Create GitHub releases for whichever of the five step repos the user actually wants to release (default: Gradle step + Xcode step; React Native features step when the CLI change is RN-relevant; Gradle mirrors step when its CLI bump matters for pinned-version users or it has fallen behind). The Gradle features step does not have a GitHub release flow yet — skip it. The Gradle mirrors step has its own 0.x release flow — cut a 0.x release after its bump PR merges.

• These can be marked as "latest"
• Follow the format of existing releases for release notes — only include "## What's Changed" with bullet points (changelog is added automatically)
• Version numbering: the step version bump should match the CLI version bump. Patch CLI bump → patch step bump. Minor CLI bump → minor step bump.
• For step repos that don't release for every CLI version (currently the RN features step), the changelog should note the headline change for this release and mention any intervening CLI versions that are being picked up at the same time — readers should be able to tell what they're getting.
• Check the latest existing release tag in each repo to determine the next version
• The user may explicitly scope the release to a subset of step repos ("only release xcode and rn-features"). Honor that — do not release the others. Merging their auto-update PRs is still fine and expected (keeps the dependency current); skipping is only about the GitHub release / steplib PR.

9. Merge steplib PRs

After the step releases, PRs appear in bitrise-io/bitrise-steplib for each released step. They may need a rebase.

gh pr review --approve --repo bitrise-io/bitrise-steplib <PR_NUMBER>
gh pr merge --squash --auto --repo bitrise-io/bitrise-steplib <PR_NUMBER>

Always wait for CI to pass — never bypass branch protection. The steplib repo requires squash merges (merge commits are blocked).

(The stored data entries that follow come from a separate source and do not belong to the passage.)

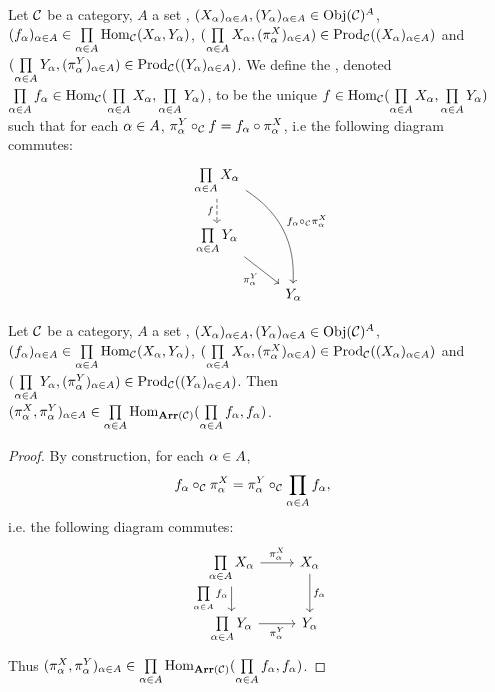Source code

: \documentclass{book}
\begin{document}
	\begin{defn}
		Let $\MC$ be a category, $A$ a set , $(X_{\al})_{\al \in A}, (Y_{\al})_{\al \in A} \in \Obj(\MC)^A$, $(f_{\al})_{\al \in A} \in \prod\limits_{\al \in A} \Hom_{\MC}(X_{\al}, Y_{\al})$, $(\prod\limits_{\al \in A} X_{\al}, (\pi^X_{\al})_{\al \in A}) \in \Prod_{\MC}((X_{\al})_{\al \in A})$ and $(\prod\limits_{\al \in A} Y_{\al}, (\pi^Y_{\al})_{\al \in A}) \in \Prod_{\MC}((Y_{\al})_{\al \in A})$. We define the , denoted $\prod\limits_{\al \in A} f_{\al} \in \Hom_{\MC}(\prod\limits_{\al \in A} X_{\al}, \prod\limits_{\al \in A} Y_{\al})$, to be the unique $f \in \Hom_{\MC}(\prod\limits_{\al \in A} X_{\al}, \prod\limits_{\al \in A} Y_{\al})$ such that for each $\al \in A$, $\pi^Y_{\al} \circ_{\MC} f = f_{\al} \circ \pi^X_{\al}$, i.e the following diagram commutes:
		\[
		\begin{tikzcd}[baseline= 7]
			\prod\limits_{\al \in A} X_{\al}   \arrow[d, "f"', dashed]  \arrow[ddr, "f_{\al} \circ_{\MC} \pi^X_{\al}"', bend left=30, swap]    &  \\
			\prod\limits_{\al \in A} Y_{\al} \arrow[dr, "\pi^Y_{\al}"']                        & \\
			& Y_{\al}   
		\end{tikzcd}
		\] 
	\end{defn}
	
	\begin{ex}
		Let $\MC$ be a category, $A$ a set , $(X_{\al})_{\al \in A}, (Y_{\al})_{\al \in A} \in \Obj(\MC)^A$, $(f_{\al})_{\al \in A} \in \prod\limits_{\al \in A} \Hom_{\MC}(X_{\al}, Y_{\al})$, $(\prod\limits_{\al \in A} X_{\al}, (\pi^X_{\al})_{\al \in A}) \in \Prod_{\MC}((X_{\al})_{\al \in A})$ and $(\prod\limits_{\al \in A} Y_{\al}, (\pi^Y_{\al})_{\al \in A}) \in \Prod_{\MC}((Y_{\al})_{\al \in A})$. Then $(\pi^X_{\al}, \pi^Y_{\al})_{\al \in A} \in \prod\limits_{\al \in A} \Hom_{\bArr(\MC)}(\prod\limits_{\al \in A} f_{\al}, f_{\al})$.
	\end{ex}
	
	\begin{proof}
		By construction, for each $\al \in A$, 
		\begin{align*}
			f_{\al} \circ_{\MC} \pi^X_{\al}
			& = \pi^Y_{\al} \circ_{\MC} \prod\limits_{\al \in A} f_{\al},
		\end{align*}
		i.e. the following diagram commutes:
		\[ 
		\begin{tikzcd}[baseline= 7]
			\prod\limits_{\al \in A} X_{\al}  \arrow[r, "\pi^X_{\al}"]  \arrow[d, "\prod\limits_{\al \in A} f_{\al}"']  & X_{\al}   \arrow[d, "f_{\al}"]\\
			\prod\limits_{\al \in A} Y_{\al} \arrow[r, "\pi^Y_{\al}"'] &  Y_{\al}
		\end{tikzcd}
		\]
		Thus $(\pi^X_{\al}, \pi^Y_{\al})_{\al \in A} \in \prod\limits_{\al \in A} \Hom_{\bArr(\MC)}(\prod\limits_{\al \in A} f_{\al}, f_{\al})$.
	\end{proof}
	
\end{document}
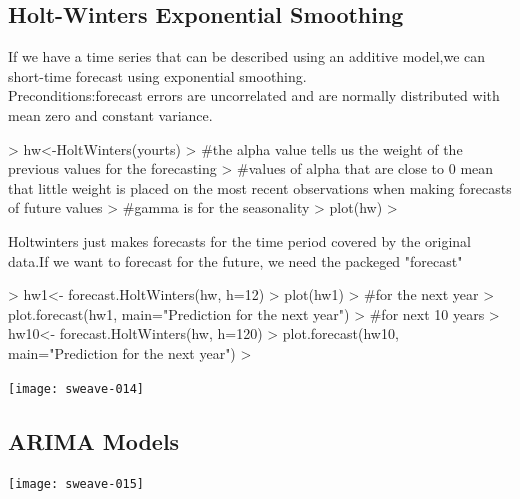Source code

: \documentclass[11pt, a4paper]{article} %
\begin{document}
\subsection{Holt-Winters Exponential Smoothing}%

If we have a time series that can be described using an additive model,we can short-time forecast using exponential smoothing.\\
Preconditions:forecast errors are uncorrelated and are normally distributed with mean zero and constant variance.
\begin{Schunk}
\begin{Sinput}
> hw<-HoltWinters(yourts)
> #the alpha value tells us the weight of the previous values for the forecasting
> #values of alpha that are close to 0 mean that little weight is placed on the most recent observations when making forecasts of future values
> #gamma is for the seasonality
> plot(hw)
> 
\end{Sinput}
\end{Schunk}
Holtwinters just makes forecasts for the time period covered by the original data.If we want to forecast for the future, we need the packeged "forecast"

\begin{Schunk}
\begin{Sinput}
> hw1<- forecast.HoltWinters(hw, h=12)
> plot(hw1)
> #for the next year  
> plot.forecast(hw1, main="Prediction for the next year")
> #for next 10 years
> hw10<- forecast.HoltWinters(hw, h=120)
> plot.forecast(hw10, main="Prediction for the next year")
> 
\end{Sinput}
\end{Schunk}
\texttt{[image: sweave-014]}

\subsection{ARIMA Models}%
\begin{Schunk}
\end{Schunk}
\texttt{[image: sweave-015]}
\end{document}
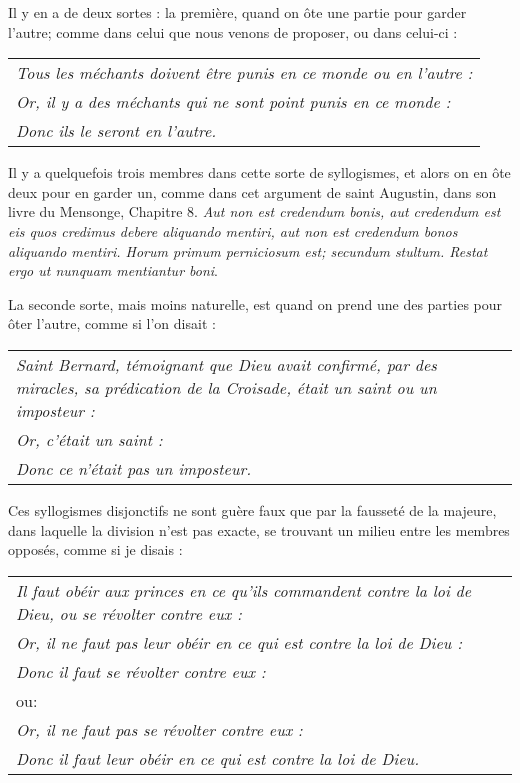 Il y en a de deux sortes : la première, quand on ôte une partie pour garder l'autre; comme dans celui que nous venons de proposer, ou dans celui-ci :

	\begin{tabularx}{\textwidth}{X}
		\emph{Tous les méchants doivent être punis en ce monde ou en l'autre : } \\
		\emph{Or, il y a des méchants qui ne sont point punis en ce monde :} \\
		\emph{Donc ils le seront en l'autre.} \\
	\end{tabularx}

Il y a quelquefois trois membres dans cette sorte de syllogismes, et alors on en ôte deux pour en garder un, comme dans cet argument de saint Augustin, dans son livre du Mensonge, Chapitre 8. \emph{Aut non est credendum bonis, aut credendum est eis quos credimus debere aliquando mentiri, aut non est credendum bonos aliquando mentiri. Horum primum perniciosum est; secundum stultum. Restat ergo ut nunquam mentiantur boni}.

La seconde sorte, mais moins naturelle, est quand on prend une des parties pour ôter l'autre, comme si l'on disait :

	\begin{tabularx}{\textwidth}{X}
		\emph{Saint Bernard, témoignant que Dieu avait confirmé, par des miracles, sa prédication de la Croisade, était un saint ou un imposteur :} \\
		\emph{Or, c'était un saint :} \\
		\emph{Donc ce n'était pas un imposteur.} \\
	\end{tabularx}

Ces syllogismes disjonctifs ne sont guère faux que par la fausseté de la majeure, dans laquelle la division n'est pas exacte, se trouvant un milieu entre les membres opposés, comme si je disais :

	\begin{tabularx}{\textwidth}{X}
		\emph{Il faut obéir aux princes en ce qu'ils commandent contre la loi de Dieu, ou se révolter contre eux :} \\
		\emph{Or, il ne faut pas leur obéir en ce qui est contre la loi de Dieu :} \\
		\emph{Donc il faut se révolter contre eux :} \\
		{\space\space\space\space\space ou:} \\
		\emph{Or, il ne faut pas se révolter contre eux :} \\
		\emph{Donc il faut leur obéir en ce qui est contre la loi de Dieu.} \\
	\end{tabularx}

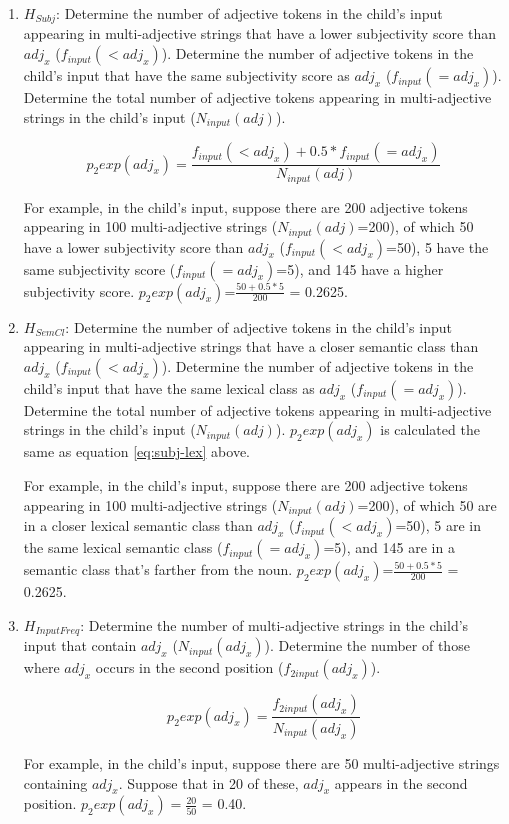 \documentclass{article}
\begin{document}
\begin{enumerate}
\item{
$H_{Subj}$: Determine the number of adjective tokens in the child's input appearing in multi-adjective strings that have a lower subjectivity score than $adj_x$ ($f_{input}(<adj_x)$). Determine the number of adjective tokens in the child's input that have the same subjectivity score as $adj_x$ ($f_{input}(=adj_x)$). Determine the total number of adjective tokens appearing in multi-adjective strings in the child's input ($N_{input}(adj)$).

\begin{equation}
\label{eq:subj-lex}
p_2exp(adj_x) = \frac{f_{input}(<adj_x) + 0.5*f_{input}(=adj_x)}{N_{input}(adj)}
\end{equation}


For example, in the child's input, suppose there are 200 adjective tokens appearing in 100 multi-adjective strings ($N_{input}(adj)$=200), of which 50 have a lower subjectivity score than $adj_x$ ($f_{input}(<adj_x)$=50), 5 have the same subjectivity score ($f_{input}(=adj_x)$=5), and 145 have a higher subjectivity score. $p_2exp(adj_x)$=$\frac{50+0.5*5}{200}$ = 0.2625.
}

\item{
$H_{SemCl}$: Determine the number of adjective tokens in the child's input appearing in multi-adjective strings that have a closer semantic class than $adj_x$ ($f_{input}(<adj_x)$). Determine the number of adjective tokens in the child's input that have the same lexical class as $adj_x$ ($f_{input}(=adj_x)$). Determine the total number of adjective tokens appearing in multi-adjective strings in the child's input ($N_{input}(adj)$). $p_2exp(adj_x)$ is calculated the same as equation \eqref{eq:subj-lex} above.

For example, in the child's input, suppose there are 200 adjective tokens appearing in 100 multi-adjective strings ($N_{input}(adj)$=200), of which 50 are in a closer lexical semantic class than $adj_x$ ($f_{input}(<adj_x)$=50), 5 are in the same lexical semantic class ($f_{input}(=adj_x)$=5), and 145 are in a semantic class that's farther from the noun. $p_2exp(adj_x)$=$\frac{50+0.5*5}{200}$ = 0.2625.
}

\item{
$H_{InputFreq}$: Determine the number of multi-adjective strings in the child's input that contain $adj_x$ ($N_{input}(adj_x)$). Determine the number of those where $adj_x$ occurs in the second position ($f_{2input}(adj_x)$).

\begin{equation}
\label{eq:base}
p_2exp(adj_x) = \frac{f_{2input}(adj_x)}{N_{input}(adj_x)}
\end{equation}

For example, in the child's input, suppose there are 50 multi-adjective strings containing $adj_x$. Suppose that in 20 of these, $adj_x$ appears in the second position. $p_2exp(adj_x) = \frac{20}{50}$ = 0.40.

}

\end{enumerate}
\end{document}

Flaky E2E tests — cache hit rate

The CLI repo's features-e2e pipeline includes cache hit rate assertions. If a test (e.g., feature-e2e-gradle-7) fails with cacheHitRate: want != 0, got 0, it's likely because the cache items were evicted since the last run, or because of co-located caches across multiple data centers (builds may land on a different DC than the one that has the warm cache). Keep rebuilding the failed workflows — it may take 2-3 attempts to get a green build. This is not a real failure.

Auto-update scripts

• Gradle plugins repo: /scripts/
• CLI repo: https://github.com/bitrise-io/bitrise-build-cache-cli/tree/main/scripts
• Step CI: Uses the unified Bitrise CI app 48fa8fbee698622c — just wait for the auto-update PR and steplib PR.